Diego Maradona, héroe y villano.

Fue humano. Simple y llanamente. 

El antes y después del, quizás, mejor jugador de fútbol de la historia, con una carrera llena de éxitos pero una vida personal llena de abusos y maltratos. 

Para entender lo que significó Diego Armando Maradona, hay que asomarse a la cobertura de su muerte en los medios audiovisuales argentinos. Lágrimas e incredulidad. “No puedo creer que no haya podido gambetear a la muerte, otra vez”, dijo un contrariado “Pollo” Vignolo. “Me niego a dar la noticia”, comentó un herido Daniel Arcucci. “Todos mis recuerdos de Diego son memorias felices”, sostuvo Jorge Valdano, antes de echarse a llorar. 

La muerte de Diego Maradona es lo más cercano a la partida de un mito, de un indestructible. Su corazón no aguantó más. Dijo: “basta”. Sin embargo, Diego había muerto antes. Paseaba como un mito vivo. Su vida era la pelota y ésa lo había abandonado hace muchos años. ¿Cómo se hace para vivir una vida llena de nada? Recordando la gran película argentina “El secreto de sus ojos”. Una producción magnífica que combina el amor, el futbol, la venganza, la política y el sentido de la vida.

El “10” se comió a Diego.
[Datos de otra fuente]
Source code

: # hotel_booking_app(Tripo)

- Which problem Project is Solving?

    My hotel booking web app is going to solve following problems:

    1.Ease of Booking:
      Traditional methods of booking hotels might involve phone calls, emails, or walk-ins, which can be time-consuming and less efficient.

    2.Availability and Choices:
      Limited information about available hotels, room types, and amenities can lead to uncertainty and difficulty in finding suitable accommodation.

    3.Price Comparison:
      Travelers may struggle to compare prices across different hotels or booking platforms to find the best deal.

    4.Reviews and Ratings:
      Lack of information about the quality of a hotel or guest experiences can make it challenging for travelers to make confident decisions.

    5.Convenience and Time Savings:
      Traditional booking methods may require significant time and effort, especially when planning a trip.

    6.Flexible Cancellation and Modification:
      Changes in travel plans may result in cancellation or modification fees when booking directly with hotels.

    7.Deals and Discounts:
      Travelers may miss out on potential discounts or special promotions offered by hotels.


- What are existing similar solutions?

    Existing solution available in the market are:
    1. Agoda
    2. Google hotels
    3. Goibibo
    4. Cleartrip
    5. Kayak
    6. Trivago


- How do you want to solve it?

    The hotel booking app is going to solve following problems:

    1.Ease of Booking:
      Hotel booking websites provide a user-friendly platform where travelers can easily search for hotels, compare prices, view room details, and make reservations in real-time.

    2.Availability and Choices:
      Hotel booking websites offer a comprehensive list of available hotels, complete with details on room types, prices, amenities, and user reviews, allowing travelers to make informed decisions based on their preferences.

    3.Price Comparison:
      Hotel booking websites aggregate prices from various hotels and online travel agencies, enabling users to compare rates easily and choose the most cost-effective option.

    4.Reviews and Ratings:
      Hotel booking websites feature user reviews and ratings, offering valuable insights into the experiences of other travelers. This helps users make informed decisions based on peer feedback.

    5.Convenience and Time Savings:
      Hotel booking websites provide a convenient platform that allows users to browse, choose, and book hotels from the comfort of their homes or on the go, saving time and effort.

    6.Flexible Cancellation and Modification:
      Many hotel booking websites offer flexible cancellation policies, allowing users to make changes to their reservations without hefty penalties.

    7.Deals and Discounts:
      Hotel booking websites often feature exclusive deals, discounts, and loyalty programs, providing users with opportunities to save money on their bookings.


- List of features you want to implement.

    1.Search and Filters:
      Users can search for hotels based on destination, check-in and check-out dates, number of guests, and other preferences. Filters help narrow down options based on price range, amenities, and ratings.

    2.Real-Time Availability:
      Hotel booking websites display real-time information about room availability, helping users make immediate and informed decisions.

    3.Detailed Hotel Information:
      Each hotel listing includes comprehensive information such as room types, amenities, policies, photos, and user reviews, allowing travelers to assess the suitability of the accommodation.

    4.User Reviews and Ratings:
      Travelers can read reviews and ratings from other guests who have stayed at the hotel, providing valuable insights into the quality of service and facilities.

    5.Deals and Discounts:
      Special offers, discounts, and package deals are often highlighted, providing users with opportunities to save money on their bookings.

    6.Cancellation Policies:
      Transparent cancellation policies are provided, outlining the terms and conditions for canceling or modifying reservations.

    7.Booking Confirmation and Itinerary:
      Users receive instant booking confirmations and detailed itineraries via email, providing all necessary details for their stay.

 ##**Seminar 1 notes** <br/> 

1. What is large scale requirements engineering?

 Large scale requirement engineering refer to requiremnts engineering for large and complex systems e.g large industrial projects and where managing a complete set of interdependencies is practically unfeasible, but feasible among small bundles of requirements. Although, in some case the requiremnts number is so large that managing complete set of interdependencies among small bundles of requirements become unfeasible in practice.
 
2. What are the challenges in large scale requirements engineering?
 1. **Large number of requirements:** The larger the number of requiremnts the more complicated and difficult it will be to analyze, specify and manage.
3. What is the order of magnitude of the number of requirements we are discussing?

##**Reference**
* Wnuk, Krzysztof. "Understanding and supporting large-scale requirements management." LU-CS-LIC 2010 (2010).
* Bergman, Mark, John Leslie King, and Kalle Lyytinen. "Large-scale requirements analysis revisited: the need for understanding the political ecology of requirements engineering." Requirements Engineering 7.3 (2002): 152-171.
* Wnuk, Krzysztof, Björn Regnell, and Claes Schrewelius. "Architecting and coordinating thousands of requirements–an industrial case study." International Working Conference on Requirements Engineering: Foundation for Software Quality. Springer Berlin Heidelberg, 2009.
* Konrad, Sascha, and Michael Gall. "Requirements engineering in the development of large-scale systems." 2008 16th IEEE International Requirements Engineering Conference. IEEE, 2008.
El mito se devoró al humano. No es un ídolo de sonrisa y simulación. No es Pelé con sus acuerdos comerciales y su explotación de imagen. Diego transformó el futbol para siempre. Se convirtió en la primera gran estrella global.

El avance de los medios de comunicación masiva facilitó la universalización del diez. Sin embargo, él se rebeló contra la función que el destino le tenía preparada. Prefería las mieles del endiosamiento popular que admitir ser la marioneta de los grandes intereses del capitalismo deportivo. No lo logró, pero decidió nunca dejar de luchar. Diego dejó de pertenecerse. 

Diego fue drogadicto y maltratador. Nunca pudo vencer su debilidad que lo llevaba a drogarse como si no quisiera abrir de nuevo los ojos. Porque realmente nunca pudo superar el hecho de ser Maradona. Nadie podía estar con él. Lastimó a su familia y a muchísima gente. Y, sin embargo, el amor a Maradona es grandísimo. ¿Por qué?

Diego es, ante todo, un ídolo latino. Es caliente. Mucho más que un artista con el lazo de capitán. Nadie se ponía el lazo como él. No tenía la elegancia de Francescoli o la irreverencia de Messi, pero era fuerte como toro. Imponía. Transmitía efusividad. Diego, en la cancha, nunca simuló. Nunca se tapaba la boca. No temía mostrarse dominado por la pasión. En un mundo esclavizado por la ecuanimidad y las estrategias mercadológicas para proteger la imagen de las estrellas deportivas, Maradona podía entregarse al suicidio deportivo en instantes. No importaba el mañana, sólo el momento. Salió del Barcelona, precisamente, por verse involucrado en una de las peleas -gresca- más sanguinaria de la historia del futbol. La final de la Copa del Rey contra el Athletic Club en 1984.

El antihéroe se dejaba fotografiar con los Castro, Evo Morales o Chávez. Más allá de filias y fobias, Diego tenía claras sus convicciones políticas. Era un hombre con profundo compromiso social.

Entendía lo que le dolía a su Argentina. Por eso Messi nunca podrá ser Maradona. Aunque el rosarino haya logrado tantos títulos y rompa tantas marcas. La estrella Messi está lejos de Buenos Aires o incluso Rosario. Diego es un populista. Es la encarnación nacional. El gol a los británicos con la mano. 

El Diego siempre despertará simpatías y antipatías, siempre dependiendo a quien le preguntes. 

Algunos, por ejemplo, lo vieron como Dios; otros, como Diablo.